Figuras como Yvonne Venegas, Alma Delia Murillo y Mónica Loya representaron distintas formas de narrar el país, mientras que voces presentes como Alejandra Márquez Abella, Concepción Orvañanos y Andrea Castro recordaron que el liderazgo femenino hoy se construye desde la sensibilidad, la inteligencia y una mirada profundamente contemporánea.

La experiencia sensorial tomó forma a través de una cata cuidadosamente curada, donde seis etiquetas de Monte Xanic se convirtieron en vehículo de expresión. Guiadas por sommeliers como Joanna Vallejo, Blanca Bretón, Laura Santander, Arisbeth Araujo, Romina Argüelles y Sandra Fernández, cada vino fue interpretado desde una perspectiva única, revelando no solo sus matices, sino también la fuerza de una industria que hoy se transforma desde múltiples voces.

Entre copas de Chenin Colombard, Sauvignon Blanc, Chardonnay y Rosé, la conversación fluyó con naturalidad, recordando que el vino —como las historias que ahí se compartieron— se tratan de emoción, de memoria y de las personas que lo hacen posible. Cada intervención, cada palabra, parecía sumar una capa más a esa narrativa colectiva.

La degustación reveló con claridad la versatilidad y el carácter de Monte Xanic a través de etiquetas que dialogan entre frescura y precisión. El Calixa Chardonnay se mostró ligero y accesible, con una expresión frutal que invita a disfrutar sin complicaciones; el Chenin-Colombard destacó por su vivacidad y notas cítricas que despiertan el paladar; mientras que el MX Sauvignon Blanc ofreció una acidez vibrante y una elegancia aromática que lo vuelve profundamente expresivo. El Rosé 2026, por su parte, aportó un matiz más delicado y seductor, con notas frescas y una textura sutil que cerró el recorrido con una sensación ligera, luminosa y perfectamente equilibrada.

Permaneció en mi corazón la sensación de comunidad.

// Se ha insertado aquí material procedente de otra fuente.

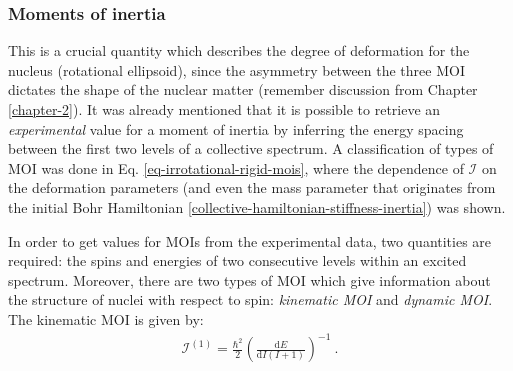 \subsubsection*{Moments of inertia}

This is a crucial quantity which describes the degree of deformation for the nucleus (rotational ellipsoid), since the asymmetry between the three MOI dictates the shape of the nuclear matter (remember discussion from Chapter \ref{chapter-2}). It was already mentioned that it is possible to retrieve an \emph{experimental} value for a moment of inertia by inferring the energy spacing between the first two levels of a collective spectrum. A classification of types of MOI was done in Eq. \ref{eq-irrotational-rigid-mois}, where the dependence of $\mathcal{I}$ on the deformation parameters (and even the mass parameter that originates from the initial Bohr Hamiltonian \ref{collective-hamiltonian-stiffness-inertia}) was shown.

In order to get values for MOIs from the experimental data, two quantities are required: the spins and energies of two consecutive levels within an excited spectrum. Moreover, there are two types of MOI which give information about the structure of nuclei with respect to spin: \emph{kinematic MOI} and \emph{dynamic MOI}. The kinematic MOI is given by:
\begin{align}
    \mathcal{I}^{(1)}=\frac{\hbar^2}{2}\left(\frac{\text{d}E}{\text{d}I(I+1)}\right)^{-1}\ .
\end{align}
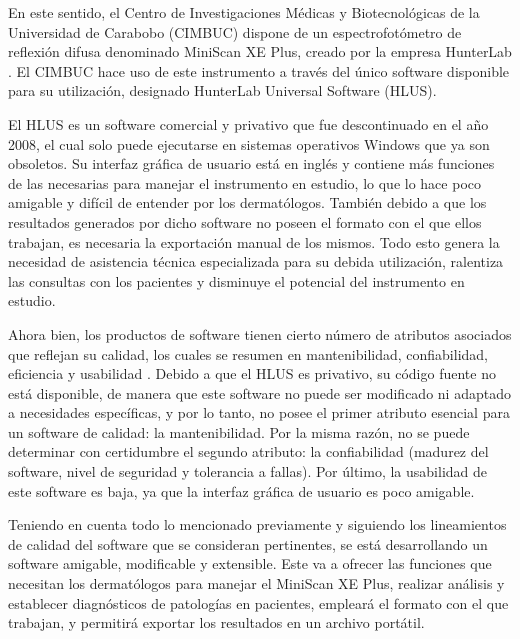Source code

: \documentclass[conference]{IEEEtran}
\begin{document}
En este sentido, el Centro de Investigaciones M\'{e}dicas y Biotecnol\'{o}gicas de la Universidad de Carabobo \mbox{(CIMBUC)} dispone de un espectrofot\'{o}metro de reflexi\'{o}n difusa \mbox{denominado} MiniScan XE Plus, creado por la empresa HunterLab \cite{HunterLab}. El CIMBUC hace uso de este instrumento a trav\'{e}s del \'{u}nico software disponible para su utilizaci\'{o}n, designado HunterLab Universal Software (HLUS)\cite{HunterLab-manual}.

El HLUS es un software \mbox{comercial} y privativo que fue descontinuado en el a\~{n}o 2008, el cual solo puede ejecutarse en \mbox{sistemas} \mbox{operativos} Windows que ya son obsoletos. Su interfaz gr\'{a}fica de usuario est\'{a} en ingl\'{e}s y contiene m\'{a}s funciones de las necesarias para manejar el instrumento en estudio, lo que lo hace poco amigable y dif\'{i}cil de entender por los dermat\'{o}logos. Tambi\'{e}n debido a que los resultados generados por dicho software no poseen el formato con el que ellos trabajan, es necesaria la exportaci\'{o}n manual de los mismos. Todo esto genera la necesidad de asistencia t\'{e}cnica especializada para su debida utilizaci\'{o}n, ralentiza las consultas con los pacientes y disminuye el potencial del instrumento en estudio.

Ahora bien, los productos de software tienen cierto n\'{u}mero de atributos asociados que reflejan su calidad, los cuales se resumen en mantenibilidad, confiabilidad, eficiencia y usabilidad \cite{Sommerville}. Debido a que el HLUS es \mbox{privativo}, su c\'{o}digo fuente no est\'{a} disponible, de manera que este software no puede ser modificado ni adaptado a necesidades espec\'{i}ficas, y por lo tanto, no posee el primer atributo esencial para un software de calidad: la mantenibilidad. Por la misma raz\'{o}n, no se puede determinar con certidumbre el segundo atributo: la confiabilidad (madurez del software, nivel de seguridad y tolerancia a fallas). Por \'{u}ltimo, la usabilidad de este software es baja, ya que la interfaz gr\'{a}fica de usuario es poco amigable.

Teniendo en cuenta todo lo mencionado previamente y siguiendo los lineamientos de calidad del \mbox{software} que se consideran pertinentes, se est\'{a} desarrollando un \mbox{software} amigable, modificable y extensible. Este va a ofrecer las funciones que necesitan los dermat\'{o}logos para manejar el MiniScan XE Plus, realizar an\'{a}lisis y establecer \mbox{diagn\'{o}sticos} de patolog\'{i}as en pacientes, emplear\'{a} el formato con el que trabajan, y permitir\'{a} exportar los resultados en un archivo port\'{a}til. 
\end{document}

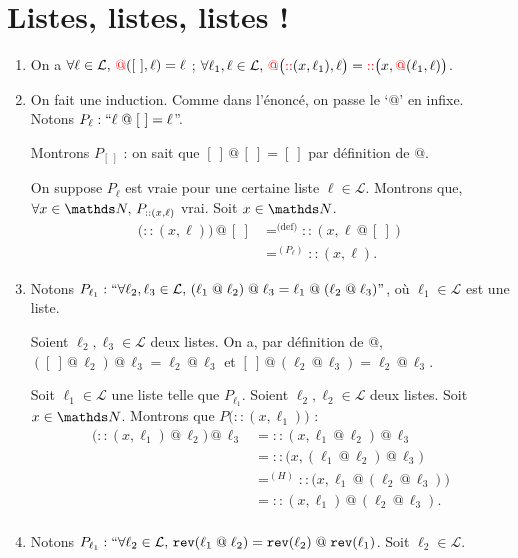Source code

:\section{Listes, listes, listes !}

\begin{enumerate}
	\item On a $\forall \ell \in \mathcal{L},\,{\color{red}\mathtt{@}}([~],\ell) = \ell$\/ ; $\forall  \ell_1, \ell \in \mathcal{L},\,{\color{red}\mathtt{@}}\big({\color{red}::}(x, \ell_1), \ell\big) = {\color{red}::}\big(x,{\color{red}\mathtt{@}}(\ell_1, \ell)\big)$.
	\item On fait une induction. Comme dans l'énoncé, on passe le `$@$\/' en infixe.
		Notons $P_\ell : ``\ell\mathrel{@} [~] = \ell$\/''.

		Montrons $P_{[~]}$\/ : on sait que $[~]\mathrel{@} [~] = [~]$\/ par définition de $@$.

		On suppose $P_\ell$\/ est vraie pour une certaine liste $\ell \in \mathcal{L}$. Montrons que, $\forall x \in \N,\,P_{{::}(x,\ell)}$\/ vrai. Soit $x \in \N$.
		\begin{align*}
			\big({::}(x,\ell)\big)\mathrel{@}[~] &\mathrel{\mathop{=}^{\text{(def)}}} {::}(x, \ell \mathrel{@}[~])\\
			&\mathrel{\mathop{=}^{(P_\ell)}} {::}(x, \ell).
		\end{align*}
	\item Notons $P_{\ell_1} : ``\forall \ell_2,\ell_3 \in \mathcal{L},\,(\ell_1\mathrel@\ell_2)\mathrel@\ell_3 = \ell_1 \mathrel@ (\ell_2 \mathrel@ \ell_3)"$, où $\ell_1 \in \mathcal{L}$\/ est une liste.

		Soient $\ell_2, \ell_3 \in \mathcal{L}$\/ deux listes. On a, par définition de $@$, $([~]\mathrel@ \ell_2) \mathrel@ \ell_3 = \ell_2 \mathrel@ \ell_3$\/ et $[~]\mathrel@(\ell_2\mathrel@\ell_3) = \ell_2 \mathrel@ \ell_3$.

		Soit $\ell_1 \in \mathcal{L}$\/ une liste telle que $P_{\ell_1}$. Soient $\ell_2, \ell_2 \in \mathcal{L}$\/ deux listes. Soit $x \in \N$. Montrons que $P\big({::}(x,\ell_1)\big)$ :
		\begin{align*}
			\big({::}(x, \ell_1)\mathrel @ \ell_2\big)\mathrel@ \ell_3 &= {::}(x, \ell_1 \mathrel@ \ell_2) \mathrel@ \ell_3 \\
			&= {::}\big(x, (\ell_1 \mathrel@ \ell_2) \mathrel@ \ell_3\big)  \\
			&\mathrel{\mathop=^{(H)}} {::}\big(x, \ell_1 \mathrel@(\ell_2 \mathrel@ \ell_3)\big)  \\
			&= {::}(x, \ell_1)\mathrel@(\ell_2 \mathrel@ \ell_3). \\
		\end{align*}
	\item Notons  $P_{\ell_1} : ``\forall \ell_2 \in \mathcal{L},\,{\tt rev}\/(\ell_1\mathrel@\ell_2) = {\tt rev}\/(\ell_2) \mathrel@ {\tt rev}\/(\ell_1)$. Soit $\ell_2 \in \mathcal{L}$.


\end{enumerate}
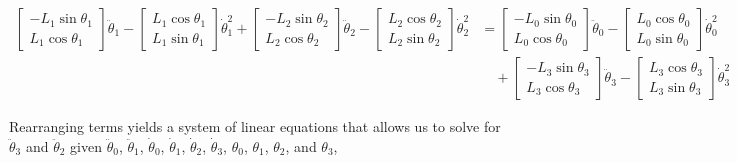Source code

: \documentclass[letterpaper]{article}
\begin{document}
\begin{align}
	\begin{bmatrix} - L_1 \sin \theta_1 \\ L_1 \cos \theta_1 \end{bmatrix} \ddot{\theta}_1 - \begin{bmatrix} L_1 \cos \theta_1 \\ L_1 \sin \theta_1 \end{bmatrix} \dot{\theta}_1^2 + \begin{bmatrix} - L_2 \sin \theta_2 \\ L_2 \cos \theta_2 \end{bmatrix} \ddot{\theta}_2 - \begin{bmatrix} L_2 \cos \theta_2 \\ L_2 \sin \theta_2 \end{bmatrix} \dot{\theta}_2^2 &= \begin{bmatrix} - L_0 \sin \theta_0 \\ L_0 \cos \theta_0 \end{bmatrix} \ddot{\theta}_0 - \begin{bmatrix} L_0 \cos \theta_0 \\ L_0 \sin \theta_0 \end{bmatrix} \dot{\theta}_0^2 \\
		& \quad + \begin{bmatrix} - L_3 \sin \theta_3 \\ L_3 \cos \theta_3 \end{bmatrix} \ddot{\theta}_3 - \begin{bmatrix} L_3 \cos \theta_3 \\ L_3 \sin \theta_3 \end{bmatrix} \dot{\theta}_3^2
\end{align}

\noindent Rearranging terms yields a system of linear equations that allows us to solve for $\ddot{\theta}_3$ and $\ddot{\theta}_2$ given $\ddot{\theta}_0$, $\ddot{\theta}_1$, $\dot{\theta}_0$, $\dot{\theta}_1$, $\dot{\theta}_2$, $\dot{\theta}_3$, $\theta_0$, $\theta_1$, $\theta_2$, and $\theta_3$,
\end{document}
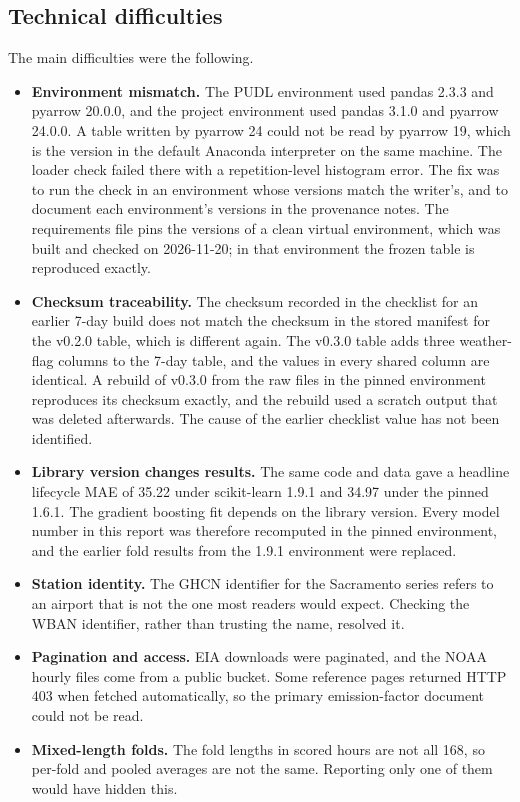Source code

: \documentclass[10pt,journal,compsoc]{IEEEtran}
\begin{document}
\subsection{Technical difficulties}
The main difficulties were the following.
\begin{itemize}
\item \textbf{Environment mismatch.} The PUDL environment used pandas 2.3.3 and pyarrow 20.0.0, and the project environment used pandas 3.1.0 and pyarrow 24.0.0. A table written by pyarrow 24 could not be read by pyarrow 19, which is the version in the default Anaconda interpreter on the same machine. The loader check failed there with a repetition-level histogram error. The fix was to run the check in an environment whose versions match the writer's, and to document each environment's versions in the provenance notes. The requirements file pins the versions of a clean virtual environment, which was built and checked on 2026-11-20; in that environment the frozen table is reproduced exactly.
\item \textbf{Checksum traceability.} The checksum recorded in the checklist for an earlier 7-day build does not match the checksum in the stored manifest for the v0.2.0 table, which is different again. The v0.3.0 table adds three weather-flag columns to the 7-day table, and the values in every shared column are identical. A rebuild of v0.3.0 from the raw files in the pinned environment reproduces its checksum exactly, and the rebuild used a scratch output that was deleted afterwards. The cause of the earlier checklist value has not been identified.
\item \textbf{Library version changes results.} The same code and data gave a headline lifecycle MAE of 35.22 under scikit-learn 1.9.1 and 34.97 under the pinned 1.6.1. The gradient boosting fit depends on the library version. Every model number in this report was therefore recomputed in the pinned environment, and the earlier fold results from the 1.9.1 environment were replaced.
\item \textbf{Station identity.} The GHCN identifier for the Sacramento series refers to an airport that is not the one most readers would expect. Checking the WBAN identifier, rather than trusting the name, resolved it.
\item \textbf{Pagination and access.} EIA downloads were paginated, and the NOAA hourly files come from a public bucket. Some reference pages returned HTTP 403 when fetched automatically, so the primary emission-factor document could not be read.
\item \textbf{Mixed-length folds.} The fold lengths in scored hours are not all 168, so per-fold and pooled averages are not the same. Reporting only one of them would have hidden this.
\end{itemize}
\end{document}

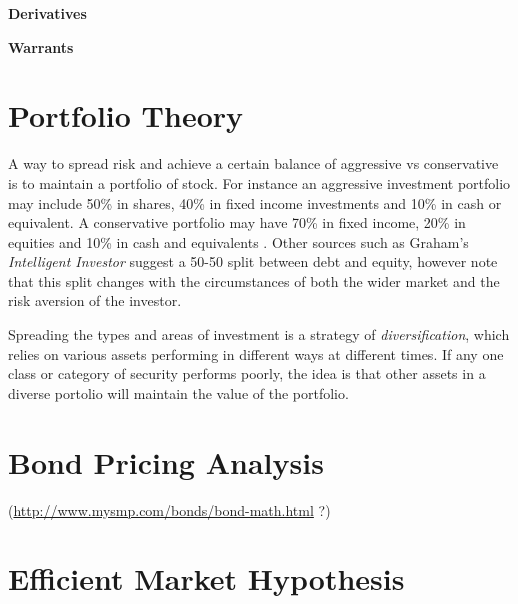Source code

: \textbf{Derivatives} \TODO{}

\textbf{Warrants} \TODO{}


\section{Portfolio Theory}

A way to spread risk and achieve a certain balance of aggressive vs conservative is to maintain a portfolio of stock. For instance an aggressive investment portfolio may include 50\% in shares, 40\% in fixed income investments and 10\% in cash or equivalent. A conservative portfolio may have 70\% in fixed income, 20\% in equities and 10\% in cash and equivalents \cite{investing101}. Other sources such as Graham's {\it Intelligent Investor} suggest a 50-50 split between debt and equity, however note that this split changes with the circumstances of both the wider market and the risk aversion of the investor\cite{intelligentinvestor}.

Spreading the types and areas of investment is a strategy of {\it diversification}, which relies on various assets performing in different ways at different times. If any one class or category of security performs poorly, the idea is that other assets in a diverse portolio will maintain the value of the portfolio.


\section{Bond Pricing Analysis}

\TODO{} (\url{http://www.mysmp.com/bonds/bond-math.html} ?)

\section{Efficient Market Hypothesis}

\TODO{}


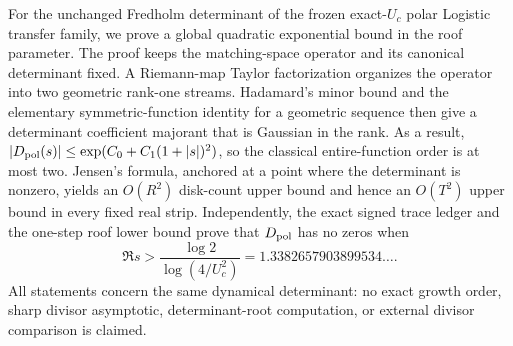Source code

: For the unchanged Fredholm determinant of the frozen exact-\(U_c\) polar
Logistic transfer family, we prove a global quadratic exponential bound in
the roof parameter. The proof keeps the matching-space operator and its
canonical determinant fixed. A Riemann-map Taylor factorization organizes
the operator into two geometric rank-one streams. Hadamard's minor bound and
the elementary symmetric-function identity for a geometric sequence then
give a determinant coefficient majorant that is Gaussian in the rank. As a
result,
\(
 |\Dpol(s)|\le
 \exp(C_0+C_1(1+|s|)^2)
\),
so the classical entire-function order is at most two. Jensen's formula,
anchored at a point where the determinant is nonzero, yields an
\(O(R^2)\) disk-count upper bound and hence an \(O(T^2)\) upper bound in
every fixed real strip. Independently, the exact signed trace ledger and the
one-step roof lower bound prove that \(\Dpol\) has no zeros when
\[
 \Re s>\frac{\log 2}{\log(4/U_c^2)}
 =1.3382657903899534\ldots.
\]
All statements concern the same dynamical determinant: no exact growth
order, sharp divisor asymptotic, determinant-root computation, or external
divisor comparison is claimed.
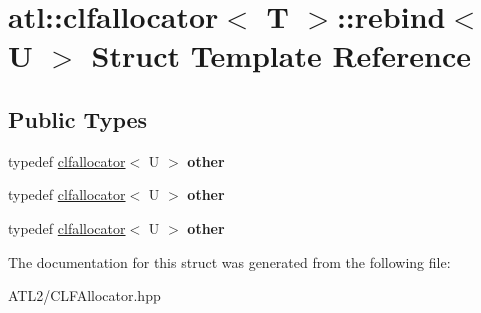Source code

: \hypertarget{structatl_1_1clfallocator_1_1rebind}{\section{atl\+:\+:clfallocator$<$ T $>$\+:\+:rebind$<$ U $>$ Struct Template Reference}
\label{structatl_1_1clfallocator_1_1rebind}
}
\subsection*{Public Types}
\begin{DoxyCompactItemize}
\item 
\hypertarget{structatl_1_1clfallocator_1_1rebind_a52f6f39a2160324b3f2dc0caf40766e2}{typedef \hyperlink{structatl_1_1clfallocator}{clfallocator}$<$ U $>$ {\bfseries other}}\label{structatl_1_1clfallocator_1_1rebind_a52f6f39a2160324b3f2dc0caf40766e2}

\item 
\hypertarget{structatl_1_1clfallocator_1_1rebind_a52f6f39a2160324b3f2dc0caf40766e2}{typedef \hyperlink{structatl_1_1clfallocator}{clfallocator}$<$ U $>$ {\bfseries other}}\label{structatl_1_1clfallocator_1_1rebind_a52f6f39a2160324b3f2dc0caf40766e2}

\item 
\hypertarget{structatl_1_1clfallocator_1_1rebind_a52f6f39a2160324b3f2dc0caf40766e2}{typedef \hyperlink{structatl_1_1clfallocator}{clfallocator}$<$ U $>$ {\bfseries other}}\label{structatl_1_1clfallocator_1_1rebind_a52f6f39a2160324b3f2dc0caf40766e2}

\end{DoxyCompactItemize}


The documentation for this struct was generated from the following file\+:\begin{DoxyCompactItemize}
\item 
A\+T\+L2/C\+L\+F\+Allocator.\+hpp\end{DoxyCompactItemize}
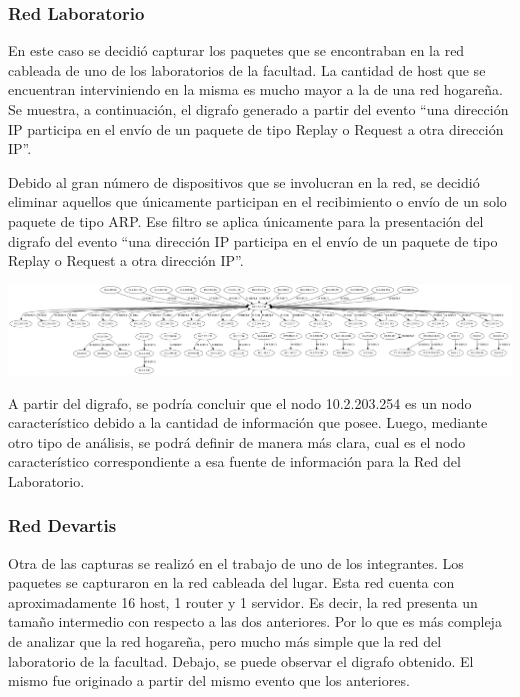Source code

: \subsubsection{Red Laboratorio}
En este caso se decidió capturar los paquetes que se encontraban en la red cableada de uno de los laboratorios de la facultad. La cantidad de host que se encuentran interviniendo en la misma es mucho mayor a la de una red hogareña. Se muestra, a continuación, el digrafo generado a partir del evento ``una dirección IP participa en el envío de un paquete de tipo Replay o Request a otra dirección IP''. 

Debido al gran número de dispositivos que se involucran en la red, se decidió eliminar aquellos que únicamente participan en el recibimiento o envío de un solo paquete de tipo ARP. Ese filtro se aplica únicamente para la presentación del digrafo del evento ``una dirección IP participa en el envío de un paquete de tipo Replay o Request a otra dirección IP''.

\begin{center}
\includegraphics[angle=90, scale=0.28]{./graficos/grafos-arp/grafo_labo5.png}
\end{center}

A partir del digrafo, se podría concluir que el nodo 10.2.203.254 es un nodo característico debido a la cantidad de información que posee. Luego, mediante otro tipo de análisis, se podrá definir de manera más clara, cual es el nodo característico correspondiente a esa fuente de información para la Red del Laboratorio. 

\subsubsection{Red Devartis}
Otra de las capturas se realizó en el trabajo de uno de los integrantes. Los paquetes se capturaron en la red cableada del lugar. Esta red cuenta con aproximadamente 16 host, 1 router y 1 servidor. Es decir, la red presenta un tamaño intermedio con respecto a las dos anteriores. Por lo que es más compleja de analizar que la red hogareña, pero mucho más simple que la red del laboratorio de la facultad. 
Debajo, se puede observar el digrafo obtenido. El mismo fue originado a partir del mismo evento que los anteriores. 

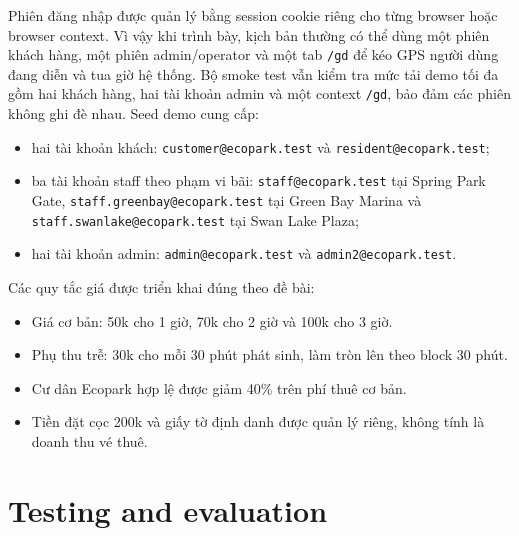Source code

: Phiên đăng nhập được quản lý bằng session cookie riêng cho từng browser hoặc
browser context. Vì vậy khi trình bày, kịch bản thường có thể dùng một phiên
khách hàng, một phiên admin/operator và một tab \texttt{/gd} để kéo GPS người
dùng đang diễn và tua giờ hệ thống. Bộ smoke test vẫn kiểm tra mức tải demo tối đa gồm hai khách hàng,
hai tài khoản admin và một context \texttt{/gd}, bảo đảm các phiên không ghi đè
nhau. Seed demo cung cấp:
\begin{itemize}
  \item hai tài khoản khách: \texttt{customer@ecopark.test} và \texttt{resident@ecopark.test};
  \item ba tài khoản staff theo phạm vi bãi: \texttt{staff@ecopark.test} tại Spring Park Gate,
  \texttt{staff.greenbay@ecopark.test} tại Green Bay Marina và
  \texttt{staff.swanlake@ecopark.test} tại Swan Lake Plaza;
  \item hai tài khoản admin: \texttt{admin@ecopark.test} và \texttt{admin2@ecopark.test}.
\end{itemize}

Các quy tắc giá được triển khai đúng theo đề bài:
\begin{itemize}
  \item Giá cơ bản: 50k cho 1 giờ, 70k cho 2 giờ và 100k cho 3 giờ.
  \item Phụ thu trễ: 30k cho mỗi 30 phút phát sinh, làm tròn lên theo block 30 phút.
  \item Cư dân Ecopark hợp lệ được giảm 40\% trên phí thuê cơ bản.
  \item Tiền đặt cọc 200k và giấy tờ định danh được quản lý riêng, không tính là doanh thu vé thuê.
\end{itemize}

\section{Testing and evaluation}

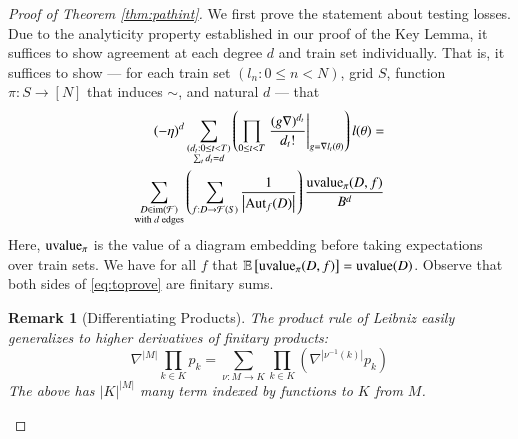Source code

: \documentclass[anon,12pt]{colt2021} %
\newtheorem{rmk}{Remark}
\newcommand{\wrap}[1]{\left(#1\right)}
\newcommand{\wabs}[1]{\left|#1\right|}
\newcommand{\Free}{\mathcal{F}}
\newcommand{\Aut}{\text{\textnormal{Aut}}}
\newcommand{\image}{\text{\textnormal{im}}}
\newcommand{\uvalue}{\text{\textnormal{uvalue}}}
\newcommand{\expct}[1]{\mathbb{E}\left[#1\right]}
\begin{document}
        \begin{proof}[Proof of Theorem \ref{thm:pathint}]
            We first prove the statement about testing losses.
            Due to the analyticity property established in our proof of the
            Key Lemma, it suffices to show agreement at each degree $d$ and
            train set individually.  That is, it suffices to show --- for
            each train set $(l_n: 0\leq n<N)$, grid $S$, function $\pi:
            S\to [N]$ that induces $\sim$, and natural $d$ --- that
            \begin{align} \label{eq:toprove}
                (-\eta)^d
                \sum_{\substack{
                    (d_t: 0\leq t<T) \\
                    \sum_t d_t = d
                }}
                \wrap{
                    \prod_{0 \leq t < T} \left.
                        \frac{(g \nabla)^{d_t}}{d_t!}
                    \right|_{g=\nabla l_t(\theta)}
                } l (\theta)
                = \nonumber \\
                \sum_{\substack{
                    D \in \image(\Free) \\
                    \textnormal{with $d$ edges}
                }}
                \wrap{
                    \sum_{f: D\to\Free(S)}
                    \frac{1}{\wabs{\Aut_f(D)}}
                }
                \frac{\uvalue_\pi(D, f)}{B^{d}}
            \end{align}
            Here, $\uvalue_\pi$ is the value of a diagram embedding before
            taking expectations over train sets.  We have for all $f$ that
            $\expct{\uvalue_\pi(D, f)} = \uvalue(D)$.
            Observe that both sides of \ref{eq:toprove} are finitary sums.

            \begin{rmk}[Differentiating Products] \label{rmk:leibniz}
                The product rule of Leibniz easily generalizes to higher
                derivatives of finitary products:
                $$
                    \nabla^{\wabs{M}} \prod_{k \in K} p_k
                    = 
                    \sum_{\nu:M\to K} \prod_{k\in K} \wrap{
                        \nabla^{\wabs{\nu^{-1}(k)}} p_k
                    }
                $$
                The above has $\wabs{K}^{\wabs{M}}$ many term indexed by
                functions to $K$ from $M$.
            \end{rmk}


\end{proof}
\end{document}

Un espacio donde el talento femenino fue celebrado como motor de cambio. En cada historia, en cada trayectoria, hay una afirmación poderosa: la de construir desde la pasión, de transformar desde la autenticidad. En ese cruce entre vino, cultura y mujeres que hacen historia, Monte Xanic reafirma que lo excepcional, en efecto, se construye todos los días.